Books

Graham Sutherland: Life, Work and Ideas

(1 customer review)

£45.00

ISBN: 9780718893408
Artist(s): Graham Sutherland
Author(s): Rosalind Thuillier
Format: paperback
Year published: June 2015
Publisher: Lutterworth Press
Total Pages: 290

Artist(s) Biographies:

2 available

A compelling biographical study of a leading twentieth-century British artist, Graham Sutherland: Life, Work and Ideas provides new understanding of how he and his paintings developed. Through her friendship with the artist, and years of research, Rosalind Thuillier creates a comprehensive portrait of Sutherland’s life and works, with valuable additional quotations from Sutherland and those who knew him well. An expansive index of images, many of them previously unseen, offers a fresh view of the artist. Studies by Sutherland, along with preparatory works for what would become renowned paintings, are published for the first time.
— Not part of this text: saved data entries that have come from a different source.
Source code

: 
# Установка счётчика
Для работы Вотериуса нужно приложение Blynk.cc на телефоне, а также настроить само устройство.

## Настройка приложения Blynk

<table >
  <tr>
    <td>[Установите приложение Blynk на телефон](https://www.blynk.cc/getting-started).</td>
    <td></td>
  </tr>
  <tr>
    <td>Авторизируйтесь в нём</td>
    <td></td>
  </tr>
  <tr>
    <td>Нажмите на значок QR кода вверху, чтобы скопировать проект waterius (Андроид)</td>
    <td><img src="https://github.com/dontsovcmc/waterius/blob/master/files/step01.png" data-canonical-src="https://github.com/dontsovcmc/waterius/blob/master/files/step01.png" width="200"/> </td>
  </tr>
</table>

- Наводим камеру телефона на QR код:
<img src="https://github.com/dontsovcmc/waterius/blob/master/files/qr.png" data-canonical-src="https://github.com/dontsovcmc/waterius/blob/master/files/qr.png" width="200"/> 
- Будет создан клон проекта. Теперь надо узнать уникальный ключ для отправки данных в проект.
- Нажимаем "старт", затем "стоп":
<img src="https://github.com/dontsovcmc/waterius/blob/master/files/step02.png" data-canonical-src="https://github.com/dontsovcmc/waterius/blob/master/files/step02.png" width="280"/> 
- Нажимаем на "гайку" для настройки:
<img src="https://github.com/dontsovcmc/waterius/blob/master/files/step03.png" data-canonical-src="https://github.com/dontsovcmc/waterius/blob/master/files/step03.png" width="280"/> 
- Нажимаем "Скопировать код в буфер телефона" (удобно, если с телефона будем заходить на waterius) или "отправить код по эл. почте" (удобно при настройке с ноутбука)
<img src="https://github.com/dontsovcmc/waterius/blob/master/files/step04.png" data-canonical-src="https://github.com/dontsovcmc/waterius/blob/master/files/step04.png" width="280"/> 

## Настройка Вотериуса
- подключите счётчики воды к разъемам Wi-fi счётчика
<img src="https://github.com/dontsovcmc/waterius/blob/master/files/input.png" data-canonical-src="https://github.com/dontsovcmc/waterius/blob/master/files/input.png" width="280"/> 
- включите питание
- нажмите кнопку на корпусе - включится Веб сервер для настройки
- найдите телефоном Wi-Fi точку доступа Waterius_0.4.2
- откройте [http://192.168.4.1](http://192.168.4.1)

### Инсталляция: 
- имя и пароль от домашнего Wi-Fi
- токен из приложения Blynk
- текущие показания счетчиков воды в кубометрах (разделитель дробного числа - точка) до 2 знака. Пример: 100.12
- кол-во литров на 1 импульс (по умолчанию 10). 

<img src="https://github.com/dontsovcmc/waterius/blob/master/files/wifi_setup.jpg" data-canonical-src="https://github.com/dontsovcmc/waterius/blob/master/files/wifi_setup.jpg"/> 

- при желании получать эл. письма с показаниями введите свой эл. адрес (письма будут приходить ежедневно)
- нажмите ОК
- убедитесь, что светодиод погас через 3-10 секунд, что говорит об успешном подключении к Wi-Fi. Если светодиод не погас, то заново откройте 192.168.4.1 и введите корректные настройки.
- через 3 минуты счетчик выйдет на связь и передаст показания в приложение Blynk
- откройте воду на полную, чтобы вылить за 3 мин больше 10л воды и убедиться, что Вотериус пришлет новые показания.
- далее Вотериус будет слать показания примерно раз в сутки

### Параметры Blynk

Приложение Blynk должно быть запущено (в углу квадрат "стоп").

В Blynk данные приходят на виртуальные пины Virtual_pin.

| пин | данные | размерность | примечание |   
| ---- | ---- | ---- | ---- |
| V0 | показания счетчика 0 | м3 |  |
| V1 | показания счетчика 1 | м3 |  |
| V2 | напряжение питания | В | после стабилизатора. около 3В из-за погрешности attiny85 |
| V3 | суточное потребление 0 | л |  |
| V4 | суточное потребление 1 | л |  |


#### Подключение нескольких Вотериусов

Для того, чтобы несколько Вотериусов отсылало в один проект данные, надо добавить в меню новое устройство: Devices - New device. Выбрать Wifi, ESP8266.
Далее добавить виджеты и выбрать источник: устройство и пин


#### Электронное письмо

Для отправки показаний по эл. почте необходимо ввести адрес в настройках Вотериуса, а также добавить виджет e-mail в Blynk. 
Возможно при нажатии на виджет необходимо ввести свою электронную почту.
Graham Sutherland’s distinctive style and the emotions behind the paintings are here vividly explored. Thuillier describes not only his landscape inspirations from the Pembrokeshire countryside, but also his time as an official war artist, and his friendships inside and outside the art world. The author expertly details the creation of works such as the portrait of Churchill (1954), subsequently destroyed, and his most famous work, the huge Christ in Glory in the Tetramorph tapestry (1962) in Coventry Cathedral.

Graham Sutherland: Life, Work and Ideas is not merely a biography, but goes behind the scenes of the artist’s career, exploring the paintings, relationships and influences that formed his vision as an artist and his undeniable contribution to art.
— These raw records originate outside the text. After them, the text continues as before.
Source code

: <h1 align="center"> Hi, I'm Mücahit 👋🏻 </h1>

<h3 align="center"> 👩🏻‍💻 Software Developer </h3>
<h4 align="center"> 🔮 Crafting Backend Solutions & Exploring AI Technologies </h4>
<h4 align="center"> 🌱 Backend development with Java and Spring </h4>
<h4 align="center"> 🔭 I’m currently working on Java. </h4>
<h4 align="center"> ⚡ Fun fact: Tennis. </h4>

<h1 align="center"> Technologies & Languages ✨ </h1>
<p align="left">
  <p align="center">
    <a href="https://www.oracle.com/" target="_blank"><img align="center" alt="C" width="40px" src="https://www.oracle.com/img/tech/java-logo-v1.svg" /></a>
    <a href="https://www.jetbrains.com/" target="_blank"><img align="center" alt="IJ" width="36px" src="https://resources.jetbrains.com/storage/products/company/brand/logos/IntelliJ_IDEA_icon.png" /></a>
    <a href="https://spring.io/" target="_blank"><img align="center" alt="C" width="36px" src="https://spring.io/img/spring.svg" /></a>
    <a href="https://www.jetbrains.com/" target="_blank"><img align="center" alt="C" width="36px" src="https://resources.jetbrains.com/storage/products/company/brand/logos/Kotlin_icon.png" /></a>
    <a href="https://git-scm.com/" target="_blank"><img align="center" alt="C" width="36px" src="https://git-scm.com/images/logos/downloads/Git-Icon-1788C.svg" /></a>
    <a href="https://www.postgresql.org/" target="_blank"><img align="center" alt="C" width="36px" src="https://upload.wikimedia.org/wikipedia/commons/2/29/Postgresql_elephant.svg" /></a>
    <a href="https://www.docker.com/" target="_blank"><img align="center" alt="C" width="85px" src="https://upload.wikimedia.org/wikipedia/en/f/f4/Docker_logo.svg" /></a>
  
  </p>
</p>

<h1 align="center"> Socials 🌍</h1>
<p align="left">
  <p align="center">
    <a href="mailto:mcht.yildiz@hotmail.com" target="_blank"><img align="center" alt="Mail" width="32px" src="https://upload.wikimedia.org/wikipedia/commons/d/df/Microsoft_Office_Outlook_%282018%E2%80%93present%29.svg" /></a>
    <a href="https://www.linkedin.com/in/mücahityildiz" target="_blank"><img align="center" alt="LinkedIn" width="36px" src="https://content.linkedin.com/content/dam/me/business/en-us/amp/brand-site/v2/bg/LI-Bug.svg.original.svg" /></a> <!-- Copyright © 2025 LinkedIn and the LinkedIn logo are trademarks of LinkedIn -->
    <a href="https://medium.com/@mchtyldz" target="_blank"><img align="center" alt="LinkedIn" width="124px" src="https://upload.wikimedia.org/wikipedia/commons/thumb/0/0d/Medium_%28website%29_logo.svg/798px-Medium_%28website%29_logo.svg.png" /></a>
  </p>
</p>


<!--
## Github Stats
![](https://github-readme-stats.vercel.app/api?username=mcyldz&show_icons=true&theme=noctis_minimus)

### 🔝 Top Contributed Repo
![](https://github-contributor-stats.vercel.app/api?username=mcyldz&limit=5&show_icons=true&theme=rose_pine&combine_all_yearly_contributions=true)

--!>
1 review for Graham Sutherland: Life, Work and Ideas

  1. s.c.e.laird@kent.ac.uk

    Rosalind Thuillier’s earlier book about the artist, ‘Graham Sutherland, Inspirations’ (1982) gave a beginner’s account of the different stages of Sutherland’s career and was notable for its good, sharp illustrations of the later works. Many of these were juxtaposed with photographs of their ‘inspirations’ – namely some detailed rock and plant forms found in the Pembrokeshire landscape. These were by Gilbert Adams, Thuillier’s husband, but it has since become apparent that Sutherland took many of his own photographs of similar subjects, some of which exist ‘squared up’ for transfer into other artistic mediums. Thuillier’s new book is fundamentally an expansion of ‘Inspirations’ although almost all of Adams’ images (except for some shots of Sutherland himself) are missing. Standard divisions of the artist’s career are replicated in the core chapter structure: early work (etchings and domestic designs); the first Welsh period (from the mid-‘30s); war art; religious works; south of France (becoming very Picasso-/Matisse-influenced); portraits (Churchill and others); and the second Welsh period (the last three divisions were chronologically concurrent, the return to those Pembrokeshire subjects beginning in 1967). The book’s strengths are as follows: first, a reasonable number of the works illustrated will be new to readers: ‘Private Collection, Italy’ is given as the source of several early textile designs and some oils and gouaches from most periods of Sutherland’s career. Of particular interest is the good quality colour illustration of Sutherland’s stained glass window in St Andrew’s Church, Promenadengasse, Zurich (designed mid-1960s). Perhaps the major selling-point of Thuillier’s book, parts of which are compendium-like, is the amount of primary material she has assembled: there are archive items from a range of sources including correspondence and interviews, newspaper articles, reviews and reminiscences, many quoted in full. Some are contemporaneous with Sutherland’s career; others were offered in subsequent years by people who were close to the artist and his wife. Most are found concentrated in Thuillier’s Postscript, and it is here, among the rawest reminiscences, that Graham and Kathleen’s complex characters really begin to emerge, ‘warts and all’, perhaps for the first time since their deaths. The account of the early, crazy years of Kathleen’s widowhood is especially gripping.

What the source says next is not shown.